:: Task statement ::
Scan the entries for the word "just", and copy every line where it appears.

--- Data extracts Enclosed Below ---

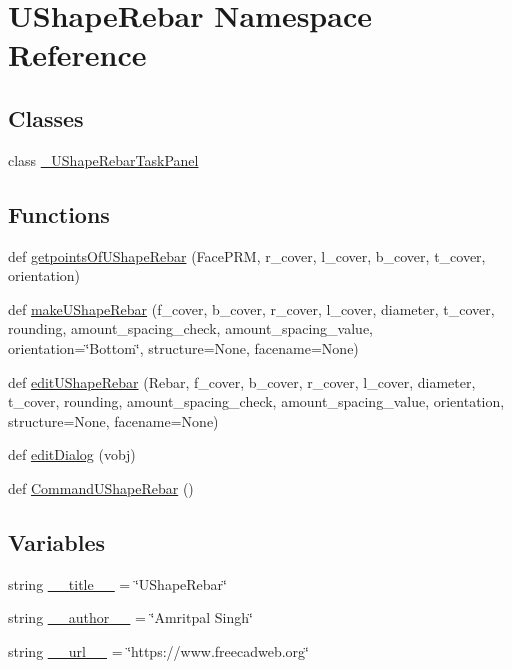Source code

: \hypertarget{namespaceUShapeRebar}{}\section{U\+Shape\+Rebar Namespace Reference}
\label{namespaceUShapeRebar}
\subsection*{Classes}
\begin{DoxyCompactItemize}
\item 
class \hyperlink{classUShapeRebar_1_1__UShapeRebarTaskPanel}{\+\_\+\+U\+Shape\+Rebar\+Task\+Panel}
\end{DoxyCompactItemize}
\subsection*{Functions}
\begin{DoxyCompactItemize}
\item 
def \hyperlink{namespaceUShapeRebar_ac12ae9bce6b5211759f2fff4091b0221}{getpoints\+Of\+U\+Shape\+Rebar} (Face\+P\+RM, r\+\_\+cover, l\+\_\+cover, b\+\_\+cover, t\+\_\+cover, orientation)
\item 
def \hyperlink{namespaceUShapeRebar_adb9f6e4b9ec41d7a1fdfe58ad174fec3}{make\+U\+Shape\+Rebar} (f\+\_\+cover, b\+\_\+cover, r\+\_\+cover, l\+\_\+cover, diameter, t\+\_\+cover, rounding, amount\+\_\+spacing\+\_\+check, amount\+\_\+spacing\+\_\+value, orientation=\char`\"{}Bottom\char`\"{}, structure=None, facename=None)
\item 
def \hyperlink{namespaceUShapeRebar_a461f60869fd97a93fc015af4828467ee}{edit\+U\+Shape\+Rebar} (Rebar, f\+\_\+cover, b\+\_\+cover, r\+\_\+cover, l\+\_\+cover, diameter, t\+\_\+cover, rounding, amount\+\_\+spacing\+\_\+check, amount\+\_\+spacing\+\_\+value, orientation, structure=None, facename=None)
\item 
def \hyperlink{namespaceUShapeRebar_a16038a29bc4b605b909e4946d2e022ff}{edit\+Dialog} (vobj)
\item 
def \hyperlink{namespaceUShapeRebar_abd24828525ea7ad774fdff3df325a173}{Command\+U\+Shape\+Rebar} ()
\end{DoxyCompactItemize}
\subsection*{Variables}
\begin{DoxyCompactItemize}
\item 
string \hyperlink{namespaceUShapeRebar_ada77465e981ba03265231173a2645e0b}{\+\_\+\+\_\+title\+\_\+\+\_\+} = \char`\"{}U\+Shape\+Rebar\char`\"{}
\item 
string \hyperlink{namespaceUShapeRebar_a97e2ec9c8f01fe19bd22095b5aef9c29}{\+\_\+\+\_\+author\+\_\+\+\_\+} = \char`\"{}Amritpal Singh\char`\"{}
\item 
string \hyperlink{namespaceUShapeRebar_a7684dab24892bce1b6ca80c35d20f159}{\+\_\+\+\_\+url\+\_\+\+\_\+} = \char`\"{}https\+://www.\+freecadweb.\+org\char`\"{}
\end{DoxyCompactItemize}



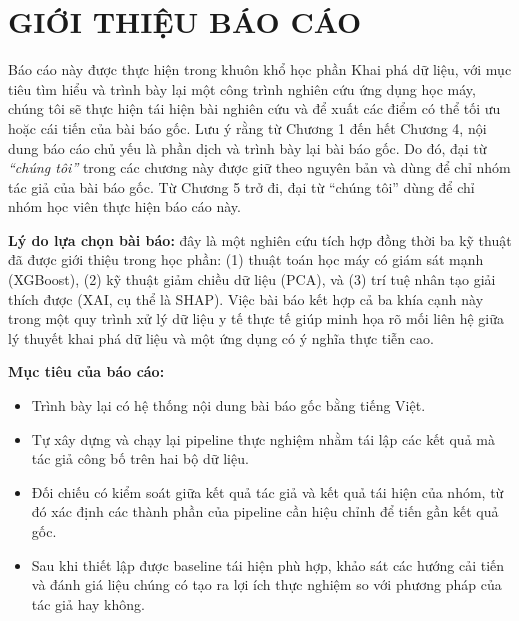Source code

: \chapter*{GIỚI THIỆU BÁO CÁO}
Báo cáo này được thực hiện trong khuôn khổ học phần Khai phá dữ liệu, với
mục tiêu tìm hiểu và trình bày lại một công trình nghiên cứu ứng dụng học máy, chúng tôi sẽ thực hiện tái hiện bài nghiên cứu và để xuất các điểm có thể tối ưu hoặc cái tiến của bài báo gốc. Lưu ý rằng từ Chương 1 đến hết Chương 4, nội dung báo cáo chủ yếu là phần dịch và
trình bày lại bài báo gốc. Do đó, đại từ \textit{``chúng tôi''} trong
các chương này được giữ theo nguyên bản và dùng để chỉ nhóm tác giả của bài báo gốc. Từ Chương 5 trở đi, đại từ ``chúng tôi'' dùng để chỉ nhóm học viên thực hiện báo cáo này.

\medskip

\noindent
\textbf{Lý do lựa chọn bài báo:} đây là một nghiên cứu tích hợp đồng thời ba
kỹ thuật đã được giới thiệu trong học phần: (1) thuật toán học máy có giám sát mạnh
(XGBoost), (2) kỹ thuật giảm chiều dữ liệu (PCA), và (3) trí tuệ nhân tạo giải
thích được (XAI, cụ thể là SHAP). Việc bài báo kết hợp cả ba khía cạnh này
trong một quy trình xử lý dữ liệu y tế thực tế giúp minh họa rõ mối liên hệ
giữa lý thuyết khai phá dữ liệu và một ứng dụng có ý nghĩa thực tiễn cao.

\medskip

\noindent
\textbf{Mục tiêu của báo cáo:}

\begin{itemize}
  \item Trình bày lại có hệ thống nội dung bài báo gốc bằng tiếng Việt.
  \item Tự xây dựng và chạy lại pipeline thực nghiệm nhằm tái lập các kết quả
  mà tác giả công bố trên hai bộ dữ liệu.
  \item Đối chiếu có kiểm soát giữa kết quả tác giả và kết quả tái hiện của nhóm,
  từ đó xác định các thành phần của pipeline cần hiệu chỉnh để tiến gần kết quả gốc.
  \item Sau khi thiết lập được baseline tái hiện phù hợp, khảo sát các hướng cải tiến
  và đánh giá liệu chúng có tạo ra lợi ích thực nghiệm so với phương pháp của tác giả hay không.
\end{itemize}

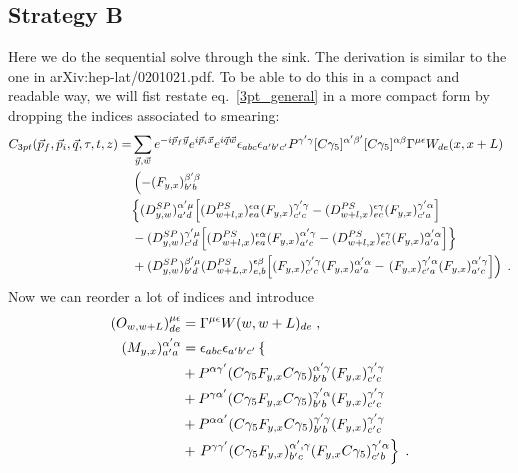 \documentclass[a4paper,10pt]{scrartcl}
\begin{document}
\subsection{Strategy B}
Here we do the sequential solve through the sink. The derivation is similar to the one in arXiv:hep-lat/0201021.pdf. To be able to do this in a compact and readable way, we will fist restate eq.~\eqref{3pt_general} in a more compact form
by dropping the indices associated to smearing:
\begin{align}
    C_{3pt}(\vec p_f, \vec p_i, \vec q, \tau, t, z) =& \sum_{\vec y, \vec w} e^{-i \vec p_f \vec y} e^{i \vec p_i \vec x} e^{i \vec q \vec w} \epsilon_{abc} \epsilon_{a'b'c'} \notag
    P^{\gamma' \gamma} [C \gamma_5]^{\alpha' \beta'} [C \gamma_5]^{\alpha \beta} \Gamma^{\mu \epsilon} W_{de}(x, x+L) \notag \\
    & \left( -(F_{y,x})^{\beta' \beta}_{b'b} \right. \notag \\
    &\Big\lbrace (D^{SP}_{y,w})^{\alpha' \mu}_{a'd} \Big[ (D^{PS}_{w+l,x})^{\epsilon \alpha}_{ea} (F_{y,x})^{\gamma' \gamma}_{c'c}
     - (D^{PS}_{w+l,x})^{\epsilon \gamma}_{ec} (F_{y,x})^{\gamma' \alpha}_{c'a} \Big] \label{3pt_short}\\
    & -(D^{SP}_{y,w})^{\gamma' \mu}_{c'd} \Big[ (D^{PS}_{w+l,x})^{\epsilon \alpha}_{ea} (F_{y,x})^{\alpha' \gamma}_{a'c}
     - (D^{PS}_{w+l,x})^{\epsilon \gamma}_{ec} (F_{y,x})^{\alpha' \alpha}_{a'a} \Big] \Big \rbrace\notag \\
    & + (D^{SP}_{y,w})^{\beta'\mu}_{b'd} (D^{PS}_{w+L,x})^{\epsilon \beta}_{e,b} \Big[ (F_{y,x})^{\gamma' \gamma}_{c'c}
    (F_{y,x})^{\alpha' \alpha}_{a'a}
     - \left. (F_{y,x})^{\gamma' \alpha}_{c'a} (F_{y,x})^{\alpha' \gamma}_{a'c} \Big] \right) \notag \; .
\end{align}
Now we can reorder a lot of indices and introduce
\begin{align}
    (O_{w,w+L})^{\mu \epsilon}_{de} &= \Gamma^{\mu \epsilon} W(w,w+L)_{de} \; , \\ 
    (M_{y,x})^{\alpha' \alpha}_{a'a} &= \epsilon_{abc} \epsilon_{a'b'c'} \left \lbrace \notag \right. \\
    &+ P^{\alpha \gamma'} (C\gamma_5 F_{y,x} C\gamma_5)^{\alpha' \gamma}_{b'b} (F_{y,x})^{\gamma' \gamma}_{c'c} \notag \\
    &+ P^{\gamma \alpha'} (C\gamma_5 F_{y,x} C\gamma_5)^{\gamma' \alpha}_{b'b} (F_{y,x})^{\gamma' \gamma}_{c'c} \\
    &+ P^{\alpha \alpha'} (C\gamma_5 F_{y,x} C\gamma_5)^{\gamma' \gamma}_{b'b} (F_{y,x})^{\gamma' \gamma}_{c'c}
    \notag \\
    &+ \left. P^{\gamma \gamma'} (C\gamma_5F_{y,x})^{\alpha', \gamma}_{b'c} (F_{y,x}C\gamma_5)^{\gamma' \alpha}_{c'b} \right \rbrace \; . \notag
\end{align}
\end{document}

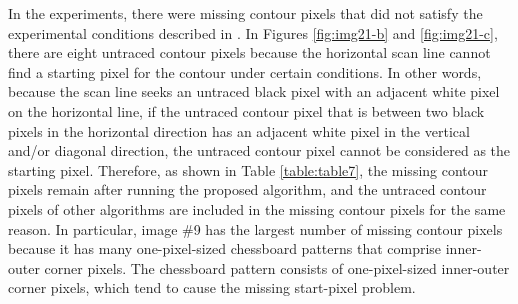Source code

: 
In the experiments, there were missing contour pixels that did not satisfy the experimental conditions described in \cite{Miyatake1997Contour}. In Figures \ref{fig:img21-b} and \ref{fig:img21-c}, there are eight untraced contour pixels because the horizontal scan line cannot find a starting pixel for the contour under certain conditions. In other words, because the scan line seeks an untraced black pixel with an adjacent white pixel on the horizontal line, if the untraced contour pixel that is between two black pixels in the horizontal direction has an adjacent white pixel in the vertical and/or diagonal direction, the untraced contour pixel cannot be considered as the starting pixel. Therefore, as shown in Table \ref{table:table7}, the missing contour pixels remain after running the proposed algorithm, and the untraced contour pixels of other algorithms are included in the missing contour pixels for the same reason. In particular, image \#9 has the largest number of missing contour pixels because it has many one-pixel-sized chessboard patterns that comprise inner-outer corner pixels. The chessboard pattern consists of one-pixel-sized inner-outer corner pixels, which tend to cause the missing start-pixel problem. 

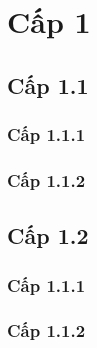 \newpage

\section{Cấp 1}

\lipsum[1]

\subsection{Cấp 1.1}

\lipsum[1]

\subsubsection{Cấp 1.1.1}

\lipsum[1]

\subsubsection{Cấp 1.1.2}

\lipsum[1]

\subsection{Cấp 1.2}

\lipsum[1]

\subsubsection{Cấp 1.1.1}

\lipsum[1]

\subsubsection{Cấp 1.1.2}

\lipsum[1]
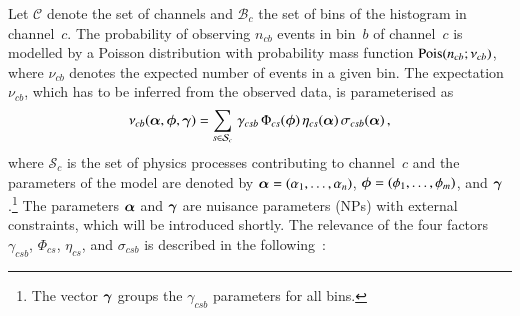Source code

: Let $\mathcal{C}$ denote the set of channels and $\mathcal{B}_{c}$ the set of
bins of the histogram in channel~$c$. The probability of observing $n_{cb}$
events in bin~$b$ of channel~$c$ is modelled by a Poisson distribution with
probability mass function $\operatorname{Pois}(n_{cb}; \nu_{cb})$, where $\nu_{cb}$ denotes
the expected number of events in a given bin. The expectation~$\nu_{cb}$, which
has to be inferred from the observed data, is parameterised
as~\cite{cranmer2012}
\begin{align*}
  \nu_{cb}(\bm{\alpha}, \bm{\phi}, \bm{\gamma}) =
  \sum_{s \in \mathcal{S}_{c}} \, \gamma_{csb} \, \Phi_{cs}(\bm{\phi}) \, \eta_{cs}(\bm{\alpha}) \, \sigma_{csb}(\bm{\alpha}) \,\text{,}
\end{align*}
where $\mathcal{S}_{c}$ is the set of physics processes contributing to
channel~$c$ and the parameters of the model are denoted by
${\bm{\alpha} = (\alpha_1, \dots, \alpha_n)}$,
${\bm{\phi} = (\phi_1, \dots, \phi_m)}$, and $\bm{\gamma}$.\footnote{The
  vector $\bm{\gamma}$ groups the $\gamma_{csb}$ parameters for all bins.}
The parameters $\bm{\alpha}$ and $\bm{\gamma}$ are nuisance parameters
(NPs) with external constraints, which will be introduced shortly.  The
relevance of the four factors $\gamma_{csb}$, $\Phi_{cs}$, $\eta_{cs}$, and
$\sigma_{csb}$ is described in the following~\cite{cranmer2012}:
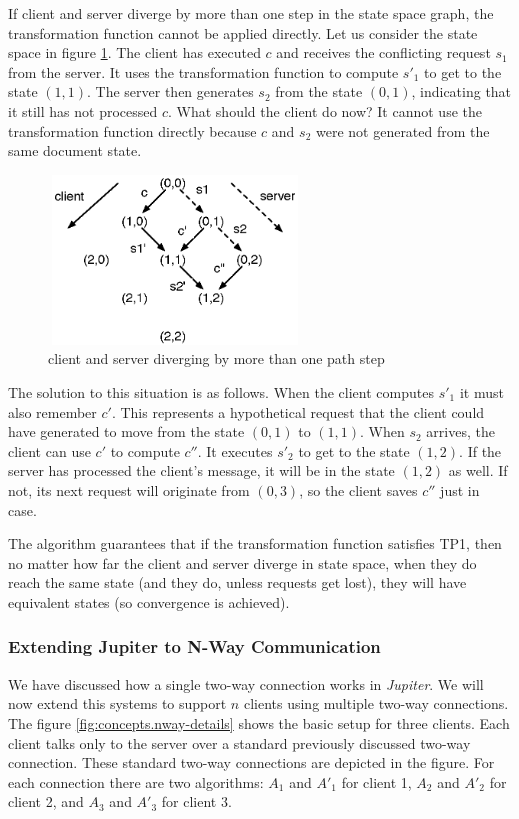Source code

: If client and server diverge by more than one step in the state space graph, the transformation function cannot be applied directly. Let us consider the state space in figure \ref{fig:concepts.statespace2}. The client has executed $c$ and receives the conflicting request $s_1$ from the server. It uses the transformation function to compute $s'_1$ to get to the state $(1,1)$. The server then generates $s_2$ from the state $(0,1)$, indicating that it still has not processed $c$. What should the client do now? It cannot use the transformation function directly because $c$ and $s_2$ were not generated from the same document state.

\begin{figure}[htb]
 \centering
 \includegraphics[width=6.71cm,height=4.5cm]{../images/finalreport/concepts_statespace2.eps}
 \caption{client and server diverging by more than one path step}
 \label{fig:concepts.statespace2}
\end{figure}

The solution to this situation is as follows. When the client computes $s'_1$ it 
must also remember $c'$. This represents a hypothetical request that the client 
could have generated to move from the state $(0,1)$ to $(1,1)$. When $s_2$
arrives, the client can use $c'$ to compute $c''$. It executes $s'_2$ to get to 
the state $(1,2)$. If the server has processed the client's message, it will be 
in the state $(1,2)$ as well. If not, its next request will originate from 
$(0,3)$, so the client saves $c''$ just in case.

The algorithm guarantees that if the transformation function satisfies TP1, then no matter how far the client and server diverge in state space, when they do reach the same state (and they do, unless requests get lost), they will have equivalent states (so convergence is achieved).

\subsubsection{Extending Jupiter to N-Way Communication}
We have discussed how a single two-way connection works in \emph{Jupiter}. We will now extend this systems to support $n$ clients using multiple two-way connections. The figure \ref{fig:concepts.nway-details} shows the basic setup for three clients. Each client talks only to the server over a standard previously discussed two-way connection. These standard two-way connections
are depicted in the figure. For each connection there are two algorithms:
$A_1$ and $A'_1$ for client 1, $A_2$ and $A'_2$ for client 2, and $A_3$ and
$A'_3$ for client 3.  

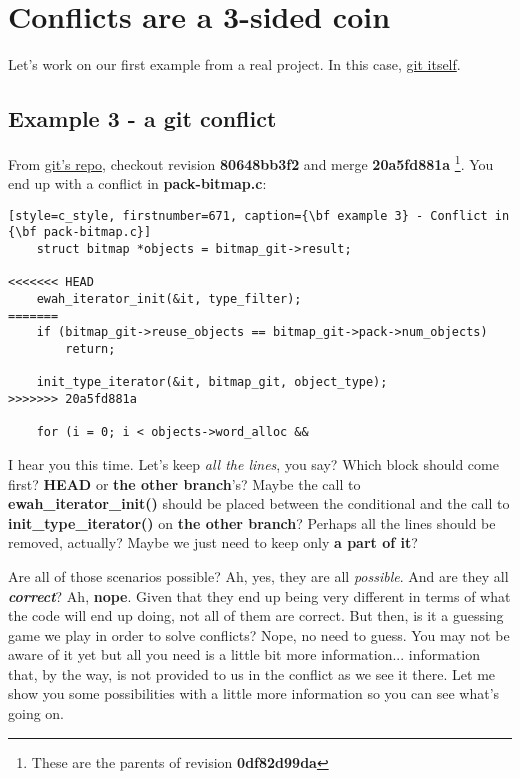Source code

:
\section{Conflicts are a 3-sided coin}
\label{diff3}

Let's work on our first example from a real project. In this case, \hyperref[git_repo]{git itself}.

\subsection{Example 3 - a git conflict}
\label{example_03}

From \hyperref[git_repo]{git's repo}, checkout revision {\bf 80648bb3f2} and merge {\bf 20a5fd881a} \footnote{These
are the parents of revision {\bf 0df82d99da}}. You end up with a conflict in {\bf pack-bitmap.c}:
\begin{lstlisting}[style=c_style, firstnumber=671, caption={\bf example 3} - Conflict in {\bf pack-bitmap.c}]
	struct bitmap *objects = bitmap_git->result;

<<<<<<< HEAD
	ewah_iterator_init(&it, type_filter);
=======
	if (bitmap_git->reuse_objects == bitmap_git->pack->num_objects)
		return;

	init_type_iterator(&it, bitmap_git, object_type);
>>>>>>> 20a5fd881a

	for (i = 0; i < objects->word_alloc &&
\end{lstlisting}

I hear you this time. Let's keep {\it all the lines}, you say? Which block should come first? {\bf HEAD} or
{\bf the other branch}'s? Maybe the call to {\bf ewah\_iterator\_init()} should be placed between the conditional and
the call to {\bf init\_type\_iterator()} on {\bf the other branch}? Perhaps all the lines should be removed, actually?
Maybe we just need to keep only {\bf a part of it}?

Are all of those scenarios possible? Ah, yes, they are all {\it possible}. And are they all {\it\bf correct}? Ah, {\bf nope}.
Given that they end up being very different in terms of what the code will end up doing, not all of them are correct. But then,
is it a guessing game we play in order to solve conflicts? Nope, no need to guess. You may not be aware of it yet but all you
need is a little bit more information... information that, by the way, is not provided to us in the conflict as we see it there.
Let me show you some possibilities with a little more information so you can see what's going on.


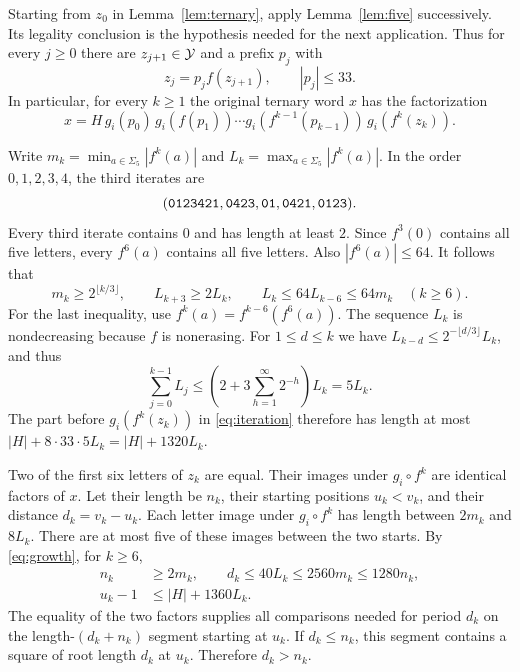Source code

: Starting from \(z_0\) in Lemma~\ref{lem:ternary}, apply
Lemma~\ref{lem:five} successively. Its legality conclusion is the
hypothesis needed for the next application. Thus for every \(j\ge0\)
there are \(z_{j+1}\in\mathcal Y\) and a prefix \(p_j\) with
\[
z_j=p_j f(z_{j+1}),\qquad |p_j|\le33.
\]
In particular, for every \(k\ge1\) the original ternary word \(x\)
has the factorization
\begin{equation}\label{eq:iteration}
x=H\,g_i(p_0)\,g_i(f(p_1))\cdots
     g_i(f^{k-1}(p_{k-1}))\,g_i(f^k(z_k)).
\end{equation}

Write \(m_k=\min_{a\in\Sigma_5}|f^k(a)|\) and
\(L_k=\max_{a\in\Sigma_5}|f^k(a)|\). In the order \(0,1,2,3,4\),
the third iterates are
\[
(\mathtt{0123421},\mathtt{0423},\mathtt{01},\mathtt{0421},\mathtt{0123}).
\]
Every third iterate contains \(0\) and has length at least \(2\).
Since \(f^3(0)\) contains all five letters, every \(f^6(a)\) contains
all five letters. Also \(|f^6(a)|\le 64\). It follows that
\begin{equation}\label{eq:growth}
m_k\ge2^{\lfloor k/3\rfloor},\qquad L_{k+3}\ge2L_k,\qquad
L_k\le64L_{k-6}\le64m_k\quad(k\ge6).
\end{equation}
For the last inequality, use \(f^k(a)=f^{k-6}(f^6(a))\).
The sequence \(L_k\) is nondecreasing because \(f\) is nonerasing.
For \(1\le d\le k\) we have
\(L_{k-d}\le 2^{-\lfloor d/3\rfloor}L_k\), and thus
\begin{equation}\label{eq:sum}
\sum_{j=0}^{k-1} L_j
\le \left(2+3\sum_{h=1}^\infty 2^{-h}\right)L_k=5L_k.
\end{equation}
The part before \(g_i(f^k(z_k))\) in \eqref{eq:iteration} therefore
has length at most \(|H|+8\cdot33\cdot5L_k=|H|+1320L_k\).

Two of the first six letters of \(z_k\) are equal. Their images
under \(g_i\circ f^k\) are identical factors of \(x\). Let their
length be \(n_k\), their starting positions \(u_k<v_k\), and their
distance \(d_k=v_k-u_k\). Each letter image under \(g_i\circ f^k\)
has length between \(2m_k\) and \(8L_k\). There are at most five of
these images between the two starts. By \eqref{eq:growth}, for \(k\ge6\),
\begin{equation}\label{eq:dist}
\begin{aligned}
n_k &\ge2m_k,\qquad
d_k\le40L_k\le2560m_k\le1280n_k,\\
u_k-1 &\le |H|+1360L_k.
\end{aligned}
\end{equation}
The equality of the two factors supplies all comparisons needed
for period \(d_k\) on the length-\((d_k+n_k)\) segment starting at
\(u_k\). If \(d_k\le n_k\), this segment contains a square of root
length \(d_k\) at \(u_k\). Therefore \(d_k>n_k\).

--- End of Enclosed Data extracts ---

:: Answer to this task ::
$(0,3)$, so the client saves $c''$ just in case.
Maybe we just need to keep only {\bf a part of it}?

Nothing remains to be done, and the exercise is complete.